I wonder how Kerry will pay for this new war while paying for prescription drugs for old people, health insurance for the uninsured, aid to cash-strapped state and local governments, and whatever else he'll think up. Oh, wait, I know. He'll just tax the rich.
"Kerry Calls 'Global Warming' Biggest Threat Since Cold War"
May 02, 2003
Boycott Hollywood Update
Some other weblogs have posted the letter from WMA's lawyers complaining about B-H (which is still humming along), but if you haven't read it yet just click below. I like the threat about B-H's comments on WMA clients to be potentially liabel. Other than getting a lots of negative (even nasty) e-mail, what harm was done by opposing the political stances of WMA clients?
Lisa, one of B-H's publishers, has a new e-mail account up and running. If you want to send her a message of support or some good advice, e-mail her at boycott_hollywood at hotmail dot com.
The best we can do to help B-H is to shine as much light on this incident as we can. That means contacting the press (national and local), talk radio shows, and sympathetic websites. With enough sunshine, WMA's lawyers might go scurrying back from where they came from.
Our Cool President
Work kept me from hearing President Bush's speech last night.

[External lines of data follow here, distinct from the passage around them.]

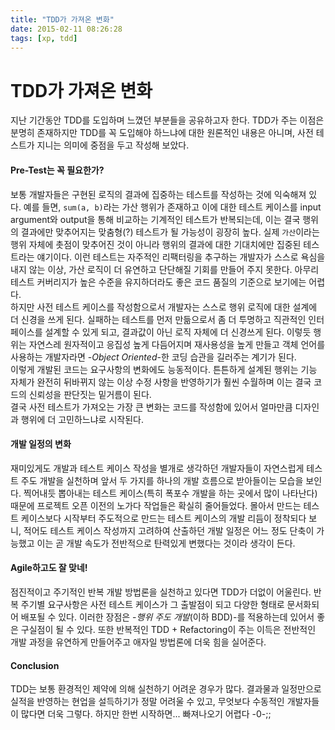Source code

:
 ```yaml
---
title: "TDD가 가져온 변화"
date: 2015-02-11 08:26:28
tags: [xp, tdd]
---
```


# TDD가 가져온 변화
지난 기간동안 TDD를 도입하며 느꼈던 부분들을 공유하고자 한다. TDD가 주는 이점은 분명히 존재하지만 TDD를 꼭 도입해야 하느냐에 대한 원론적인 내용은 아니며, 사전 테스트가 지니는 의미에 중점을 두고 작성해 보았다.

#### Pre-Test는 꼭 필요한가?
보통 개발자들은 구현된 로직의 결과에 집중하는 테스트를 작성하는 것에 익숙해져 있다. 예를 들면, `sum(a, b)`라는 가산 행위가 존재하고 이에 대한 테스트 케이스를 input argument와 output을 통해 비교하는 기계적인 테스트가 반복되는데, 이는 결국 행위의 결과에만 맞추어지는 맞춤형(?) 테스트가 될 가능성이 굉장히 높다. 실제 `가산`이라는 행위 자체에 촛점이 맞추어진 것이 아니라 행위의 결과에 대한 기대치에만 집중된 테스트라는 얘기이다. 이런 테스트는 자주적인 리팩터링을 추구하는 개발자가 스스로 욕심을 내지 않는 이상, 가산 로직이 더 유연하고 단단해질 기회를 만들어 주지 못한다. 아무리 테스트 커버리지가 높은 수준을 유지하더라도 좋은 코드 품질의 기준으로 보기에는 어렵다.  
하지만 사전 테스트 케이스를 작성함으로서 개발자는 스스로 행위 로직에 대한 설계에 더 신경을 쓰게 된다. 실패하는 테스트를 먼저 만듦으로서 좀 더 투명하고 직관적인 인터페이스를 설계할 수 있게 되고, 결과값이 아닌 로직 자체에 더 신경쓰게 된다. 이렇듯 행위는 자연스레 원자적이고 응집성 높게 다듬어지며 재사용성을 높게 만들고 객체 언어를 사용하는 개발자라면 -*Object Oriented*-한 코딩 습관을 길러주는 계기가 된다.  
이렇게 개발된 코드는 요구사항의 변화에도 능동적이다. 튼튼하게 설계된 행위는 기능 자체가 완전히 뒤바뀌지 않는 이상 수정 사항을 반영하기가 훨씬 수월하며 이는 결국 코드의 신뢰성을 판단짓는 밑거름이 된다.  
결국 사전 테스트가 가져오는 가장 큰 변화는 코드를 작성함에 있어서 얼마만큼 디자인과 행위에 더 고민하느냐로 시작된다.

#### 개발 일정의 변화
재미있게도 개발과 테스트 케이스 작성을 별개로 생각하던 개발자들이 자연스럽게 테스트 주도 개발을 실천하며 앞서 두 가지를 하나의 개발 흐름으로 받아들이는 모습을 보인다. 찍어내듯 뽑아내는 테스트 케이스(특히 폭포수 개발을 하는 곳에서 많이 나타난다) 때문에 프로젝트 오픈 이전의 노가다 작업들은 확실히 줄어들었다. 몰아서 만드는 테스트 케이스보다 시작부터 주도적으로 만드는 테스트 케이스의 개발 리듬이 정착되다 보니, 적어도 테스트 케이스 작성까지 고려하여 산출하던 개발 일정은 어느 정도 단축이 가능했고 이는 곧 개발 속도가 전반적으로 탄력있게 변했다는 것이라 생각이 든다.

#### Agile하고도 잘 맞네!
점진적이고 주기적인 반복 개발 방법론을 실천하고 있다면 TDD가 더없이 어울린다. 반복 주기별 요구사항은 사전 테스트 케이스가 그 출발점이 되고 다양한 형태로 문서화되어 배포될 수 있다. 이러한 장점은 -*행위 주도 개발*(이하 BDD)-를 적용하는데 있어서 좋은 구실점이 될 수 있다. 또한 반복적인 TDD + Refactoring이 주는 이득은 전반적인 개발 과정을 유연하게 만들어주고 애자일 방법론에 더욱 힘을 실어준다.

#### Conclusion
TDD는 보통 환경적인 제약에 의해 실천하기 어려운 경우가 많다. 결과물과 일정만으로 실적을 반영하는 현업을 설득하기가 정말 어려울 수 있고, 무엇보다 수동적인 개발자들이 많다면 더욱 그렇다. 하지만 한번 시작하면... 빠져나오기 어렵다 -0-;;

Here's the speech for you and me.
Unlike Clinton, who hasn't seemed to find a post-President activity that suits him expect for criticizing the current President, Bush has Hollywood to prepare for.
Page, Plant, Bonham, and Jones
Attention Led Zeppelin lovers. We are less than a month away from the release of live DVD and CD sets. Oh the anticipation. I can never get enough of the greatest rock band ever.
"New Led Zeppelin Live DVDs and CDs Coming in May!"
May 01, 2003
Anti-War Celebs Strike Back
Some in Hollywood can't take spirited criticism. That's why the Willaim Morris Agency got namesdirect.com to take away Boycott Hollywood's domain from its owners. It sounds like some of WMA's clients didn't like average Joes and Janes pointing out the dumb things they've said and holding them accountable. To those celebs, only they should be able to speak on the war; only they should have the final and definitive word on their views. BH's motto is (was) "You do not speak for us!" But with the WMA lawyers letter those celebs sternly said, "NO! We will speak for you, and if you don't like it, TOUGH! Shut up and accept it." Ironically this comes from a group that hangs on the notion of free expression for their work. Hypocrisy, yes, but this is more insedious because they're using the coersive power of the law to ballbust a few opinionated people.